Game Over Online ~ PaRappa the Rapper

GameOver Game Reviews - PaRappa the Rapper (c) Sony Computer Entertainment, Reviewed by - Stephen Riach

Game & Publisher PaRappa the Rapper (c) Sony Computer Entertainment
System Requirements PSP
Overall Rating 70%
Date Published Tuesday, July 31st, 2007 at 02:40 PM


Divider Left By: Stephen Riach Divider Right

Before there was Guitar Hero, before there was Elite Beat Agents, even before there was Dance Dance Revolution, there was PaRappa the Rapper. Released in 1997 for the PSOne, PaRappa introduced the rhythm music genre to console gamers. Now, a decade later, the classic returns for an encore performance on the PSP. After all this time, can PaRappa still throw down with the best of them?

I’m happy to report that he can.

PaRappa the Rapper still exudes the same qualities it did those many years ago. The story is charming, following PaRappa, a paper-thin rapping dog, as he tries to win the heart of a flower-like girl named Sunny Funny. To impress Sunny, PaRappa enlists the help of some friends as he learns kung-fu, takes a driver’s education course to get his driver’s license, raises money for a new car at a flea-market, bakes a seafood cake, uses the bathroom (ok, not all that impressive to a girl), and finally, performs a hip hop song on stage at a party.

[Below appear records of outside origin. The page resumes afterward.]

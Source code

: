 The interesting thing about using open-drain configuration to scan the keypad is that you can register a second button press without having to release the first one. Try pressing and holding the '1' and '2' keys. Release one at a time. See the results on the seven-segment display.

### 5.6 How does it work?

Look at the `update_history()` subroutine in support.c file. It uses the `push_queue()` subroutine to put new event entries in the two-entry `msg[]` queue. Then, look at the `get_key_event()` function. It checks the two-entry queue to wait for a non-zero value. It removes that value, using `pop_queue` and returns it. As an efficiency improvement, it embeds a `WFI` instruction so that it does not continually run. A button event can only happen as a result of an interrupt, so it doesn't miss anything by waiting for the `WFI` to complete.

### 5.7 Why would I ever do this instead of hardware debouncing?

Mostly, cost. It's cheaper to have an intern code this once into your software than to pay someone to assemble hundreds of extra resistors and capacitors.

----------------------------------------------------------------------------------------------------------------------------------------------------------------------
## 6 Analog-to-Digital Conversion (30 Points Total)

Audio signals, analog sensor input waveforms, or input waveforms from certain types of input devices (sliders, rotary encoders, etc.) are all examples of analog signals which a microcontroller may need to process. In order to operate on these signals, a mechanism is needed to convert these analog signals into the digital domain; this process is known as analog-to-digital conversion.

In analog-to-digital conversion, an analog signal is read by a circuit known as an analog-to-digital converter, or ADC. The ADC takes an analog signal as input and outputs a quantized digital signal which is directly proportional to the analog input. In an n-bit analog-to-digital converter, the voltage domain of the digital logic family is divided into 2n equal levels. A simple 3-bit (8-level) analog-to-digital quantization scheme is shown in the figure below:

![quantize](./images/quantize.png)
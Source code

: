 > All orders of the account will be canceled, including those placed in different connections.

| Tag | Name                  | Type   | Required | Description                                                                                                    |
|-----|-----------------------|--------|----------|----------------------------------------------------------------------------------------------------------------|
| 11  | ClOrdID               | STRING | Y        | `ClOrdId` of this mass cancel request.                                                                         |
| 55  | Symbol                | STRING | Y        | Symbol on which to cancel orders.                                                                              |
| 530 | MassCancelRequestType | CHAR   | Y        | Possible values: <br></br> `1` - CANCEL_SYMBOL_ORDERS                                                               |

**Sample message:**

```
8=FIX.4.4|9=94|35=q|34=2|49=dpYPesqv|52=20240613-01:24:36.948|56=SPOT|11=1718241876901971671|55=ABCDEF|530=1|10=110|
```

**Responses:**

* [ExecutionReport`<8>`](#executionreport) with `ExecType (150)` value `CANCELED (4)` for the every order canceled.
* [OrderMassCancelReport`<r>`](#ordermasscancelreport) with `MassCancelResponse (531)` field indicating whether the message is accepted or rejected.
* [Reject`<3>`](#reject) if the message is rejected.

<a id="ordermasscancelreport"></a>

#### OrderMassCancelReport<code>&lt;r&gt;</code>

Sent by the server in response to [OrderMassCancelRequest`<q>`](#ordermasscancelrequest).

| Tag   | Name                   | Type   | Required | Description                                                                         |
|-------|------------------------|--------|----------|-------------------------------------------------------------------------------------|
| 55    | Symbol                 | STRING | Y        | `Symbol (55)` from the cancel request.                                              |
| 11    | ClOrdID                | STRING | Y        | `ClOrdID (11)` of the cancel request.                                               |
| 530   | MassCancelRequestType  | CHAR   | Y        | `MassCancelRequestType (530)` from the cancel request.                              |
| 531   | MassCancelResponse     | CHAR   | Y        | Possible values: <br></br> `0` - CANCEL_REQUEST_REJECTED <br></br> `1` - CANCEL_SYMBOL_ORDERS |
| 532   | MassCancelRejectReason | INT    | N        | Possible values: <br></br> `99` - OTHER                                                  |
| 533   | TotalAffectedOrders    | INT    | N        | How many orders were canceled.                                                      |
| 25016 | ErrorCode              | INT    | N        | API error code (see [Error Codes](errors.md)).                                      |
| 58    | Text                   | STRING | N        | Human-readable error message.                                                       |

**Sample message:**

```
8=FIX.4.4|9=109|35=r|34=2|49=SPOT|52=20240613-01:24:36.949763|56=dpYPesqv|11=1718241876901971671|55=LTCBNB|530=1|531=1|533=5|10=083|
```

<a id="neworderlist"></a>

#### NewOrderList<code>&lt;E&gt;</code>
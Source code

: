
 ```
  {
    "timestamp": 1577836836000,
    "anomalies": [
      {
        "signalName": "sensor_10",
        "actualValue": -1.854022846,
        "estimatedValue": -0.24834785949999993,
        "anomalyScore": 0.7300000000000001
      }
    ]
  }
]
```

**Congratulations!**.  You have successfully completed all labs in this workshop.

PaRappa raps his way through each of these six activities in a clever bit of gameplay that resembles the classic electronic game Simon. Players are tasked to repeat a sequence of sounds, triggered by pressing the appropriate face and shoulder buttons not only in the right order but also in time with the beat. Points are awarded for correctness and style but more importantly, players must keep the “U rappin’” meter in the “cool” or “good” range by the end of the song in order to advance to the next stage. If the meter dips to “bad” or awful,” PaRappa will fail the stage and have to do it all over again.

That’s essentially PaRappa in a nutshell. It’s not a complicated game. In fact, it’s quite simple…and short. There are only six stages to get through and as long as you’re not rhythmically challenged, you should be able to complete the game in under a couple of hours. There’s not a whole lot of replay value afterwards, unless you wish to better your score or try to freestyle by using the directional pad to add your own personal touch to each rap.

The PSP version of PaRappa the Rapper offers additional features, such as Ad-hoc multiplayer in which up to four players can compete for the highest score, as well as downloadable remixes of the game’s six raps. I would have like to have seen some new content, perhaps even an additional storyline, to prolong the experience. Don’t get me wrong, PaRappa the Rapper is an entertaining game, it’s just really short.

Ultimately the brevity of PaRappa the Rapper is what makes it such a tough game to recommend. There’s no doubt it’s still a lot of fun. The story is charming, the characters are cute, the rappin’ gameplay is clever, and the songs are incredibly catchy. The problem is the game only lasts two to three hours, with little incentive to pop it back into your handheld. For $29.99 USD, that’s a tough rap to swallow. The price tag is too high for what you get. I feel it would have been better suited as a PlayStation Network release. With that said, if you haven’t played the original PaRappa the Rapper on the PSOne, it’s definitely worth a rental simply to see where the rhythm music genre was born and to find out why PaRappa was such a hit back in the day.